** ASSIGNMENT **
How many lines within the records include the word "than"? Only that number should be given.

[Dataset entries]

Start of Block

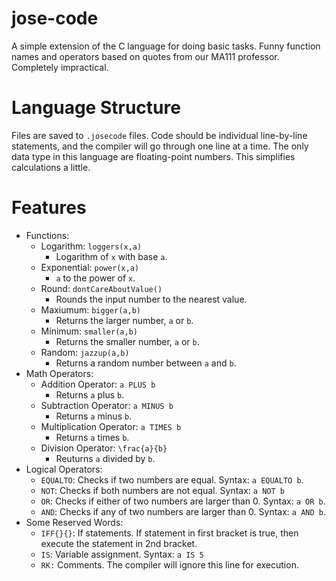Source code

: # jose-code
A simple extension of the C language for doing basic tasks. Funny function names and operators based on quotes from our MA111 professor. Completely impractical.

# Language Structure
Files are saved to `.josecode` files. Code should be individual line-by-line statements, and the compiler will go through one line at a time.
The only data type in this language are floating-point numbers. This simplifies calculations a little.

# Features
* Functions:
  *  Logarithm: `loggers(x,a)`
     *  Logarithm of `x` with base `a`.
  *  Exponential: `power(x,a)`
     *  `a` to the power of `x`.
  *  Round: `dontCareAboutValue()`
     *  Rounds the input number to the nearest value.
  *  Maxiumum: `bigger(a,b)`
     *  Returns the larger number, `a` or `b`.
  *  Minimum: `smaller(a,b)`
     *  Returns the smaller number, `a` or `b`.
  *  Random: `jazzup(a,b)`
     *  Returns a random number between `a` and `b`.
* Math Operators:
  *  Addition Operator: `a PLUS b`
     *  Returns `a` plus `b`.
  *  Subtraction Operator: `a MINUS b`
     *  Returns `a` minus `b`.
  *  Multiplication Operator: `a TIMES b`
     *  Returns `a` times `b`.
  *  Division Operator: `\frac{a}{b}`
     *  Reuturns `a` divided by `b`.
* Logical Operators:
  * `EQUALTO`: Checks if two numbers are equal. Syntax: `a EQUALTO b`.
  * `NOT`: Checks if both numbers are not equal. Syntax: `a NOT b`
  * `OR`: Checks if either of two numbers are larger than 0. Syntax: `a OR b`.
  * `AND`: Checks if any of two numbers are larger than 0. Syntax: `a AND b`.
* Some Reserved Words:
  * `IFF{}{}`: If statements. If statement in first bracket is true, then execute the statement in 2nd bracket. 
  * `IS`: Variable assignment. Syntax: `a IS 5`
  * `RK:` Comments. The compiler will ignore this line for execution.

End of Block

** COMPLETED EXERCISE **
2